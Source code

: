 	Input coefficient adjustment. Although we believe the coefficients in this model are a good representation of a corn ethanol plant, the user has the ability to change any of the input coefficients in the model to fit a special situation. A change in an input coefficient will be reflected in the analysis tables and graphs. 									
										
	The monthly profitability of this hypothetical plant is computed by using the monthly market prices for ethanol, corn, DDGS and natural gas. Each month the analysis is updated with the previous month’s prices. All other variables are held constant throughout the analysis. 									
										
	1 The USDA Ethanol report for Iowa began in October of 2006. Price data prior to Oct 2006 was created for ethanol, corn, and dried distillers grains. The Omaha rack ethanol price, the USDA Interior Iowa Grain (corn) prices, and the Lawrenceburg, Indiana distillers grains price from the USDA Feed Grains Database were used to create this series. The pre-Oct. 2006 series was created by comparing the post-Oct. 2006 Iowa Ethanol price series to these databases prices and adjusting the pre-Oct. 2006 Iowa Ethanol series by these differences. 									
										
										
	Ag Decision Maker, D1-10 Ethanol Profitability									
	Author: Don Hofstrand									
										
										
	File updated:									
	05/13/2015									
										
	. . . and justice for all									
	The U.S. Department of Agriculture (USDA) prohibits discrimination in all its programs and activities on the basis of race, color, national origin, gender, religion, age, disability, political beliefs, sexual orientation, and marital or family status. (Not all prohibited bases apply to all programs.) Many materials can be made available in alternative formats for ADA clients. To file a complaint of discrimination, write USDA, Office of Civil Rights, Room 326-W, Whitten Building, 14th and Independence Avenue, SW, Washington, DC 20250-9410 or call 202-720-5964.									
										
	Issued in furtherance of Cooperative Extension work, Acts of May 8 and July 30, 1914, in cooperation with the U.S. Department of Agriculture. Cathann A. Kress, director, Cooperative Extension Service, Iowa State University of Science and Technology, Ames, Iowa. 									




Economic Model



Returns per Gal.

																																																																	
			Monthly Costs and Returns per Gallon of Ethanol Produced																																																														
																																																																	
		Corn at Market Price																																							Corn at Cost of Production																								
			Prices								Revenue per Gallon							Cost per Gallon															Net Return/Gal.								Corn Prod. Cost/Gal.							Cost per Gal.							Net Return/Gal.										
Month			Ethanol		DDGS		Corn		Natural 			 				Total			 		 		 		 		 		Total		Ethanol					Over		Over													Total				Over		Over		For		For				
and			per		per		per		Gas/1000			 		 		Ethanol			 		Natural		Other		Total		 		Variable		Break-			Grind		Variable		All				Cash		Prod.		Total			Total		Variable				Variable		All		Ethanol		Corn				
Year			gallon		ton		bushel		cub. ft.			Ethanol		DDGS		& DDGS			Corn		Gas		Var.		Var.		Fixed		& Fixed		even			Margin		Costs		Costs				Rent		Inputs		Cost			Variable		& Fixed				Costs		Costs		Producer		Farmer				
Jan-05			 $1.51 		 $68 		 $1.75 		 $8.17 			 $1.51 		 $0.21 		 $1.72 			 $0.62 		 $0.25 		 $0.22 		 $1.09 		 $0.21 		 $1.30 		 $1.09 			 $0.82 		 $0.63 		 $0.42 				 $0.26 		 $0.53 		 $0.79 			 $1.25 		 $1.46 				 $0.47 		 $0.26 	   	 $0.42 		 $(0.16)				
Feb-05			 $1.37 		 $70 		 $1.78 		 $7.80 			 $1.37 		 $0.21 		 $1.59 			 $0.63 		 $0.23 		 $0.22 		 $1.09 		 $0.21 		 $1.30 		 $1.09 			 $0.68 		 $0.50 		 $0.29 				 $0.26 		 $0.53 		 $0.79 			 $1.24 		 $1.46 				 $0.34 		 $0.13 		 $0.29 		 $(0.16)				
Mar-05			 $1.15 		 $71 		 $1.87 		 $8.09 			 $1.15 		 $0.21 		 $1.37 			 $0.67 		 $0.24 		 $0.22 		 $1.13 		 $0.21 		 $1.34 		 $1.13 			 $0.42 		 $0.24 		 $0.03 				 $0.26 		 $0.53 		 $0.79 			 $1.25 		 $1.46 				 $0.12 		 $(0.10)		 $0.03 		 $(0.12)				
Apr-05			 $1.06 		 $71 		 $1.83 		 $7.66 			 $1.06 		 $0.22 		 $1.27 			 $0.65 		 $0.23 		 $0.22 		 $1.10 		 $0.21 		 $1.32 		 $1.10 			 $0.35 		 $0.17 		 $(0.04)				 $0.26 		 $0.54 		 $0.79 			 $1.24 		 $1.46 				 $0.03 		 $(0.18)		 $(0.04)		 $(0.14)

» Exercise prompt: From the entries above, print the lines beginning at the one with "1 The USDA Ethanol" and stopping after the one with "Corn at Market", exactly as written and with nothing else.

» Result of the task:
	1 The USDA Ethanol report for Iowa began in October of 2006. Price data prior to Oct 2006 was created for ethanol, corn, and dried distillers grains. The Omaha rack ethanol price, the USDA Interior Iowa Grain (corn) prices, and the Lawrenceburg, Indiana distillers grains price from the USDA Feed Grains Database were used to create this series. The pre-Oct. 2006 series was created by comparing the post-Oct. 2006 Iowa Ethanol price series to these databases prices and adjusting the pre-Oct. 2006 Iowa Ethanol series by these differences. 									
										
										
	Ag Decision Maker, D1-10 Ethanol Profitability									
	Author: Don Hofstrand									
										
										
	File updated:									
	05/13/2015									
										
	. . . and justice for all									
	The U.S. Department of Agriculture (USDA) prohibits discrimination in all its programs and activities on the basis of race, color, national origin, gender, religion, age, disability, political beliefs, sexual orientation, and marital or family status. (Not all prohibited bases apply to all programs.) Many materials can be made available in alternative formats for ADA clients. To file a complaint of discrimination, write USDA, Office of Civil Rights, Room 326-W, Whitten Building, 14th and Independence Avenue, SW, Washington, DC 20250-9410 or call 202-720-5964.									
										
	Issued in furtherance of Cooperative Extension work, Acts of May 8 and July 30, 1914, in cooperation with the U.S. Department of Agriculture. Cathann A. Kress, director, Cooperative Extension Service, Iowa State University of Science and Technology, Ames, Iowa. 									




Economic Model



Returns per Gal.

																																																																	
			Monthly Costs and Returns per Gallon of Ethanol Produced																																																														
																																																																	
		Corn at Market Price																																							Corn at Cost of Production																								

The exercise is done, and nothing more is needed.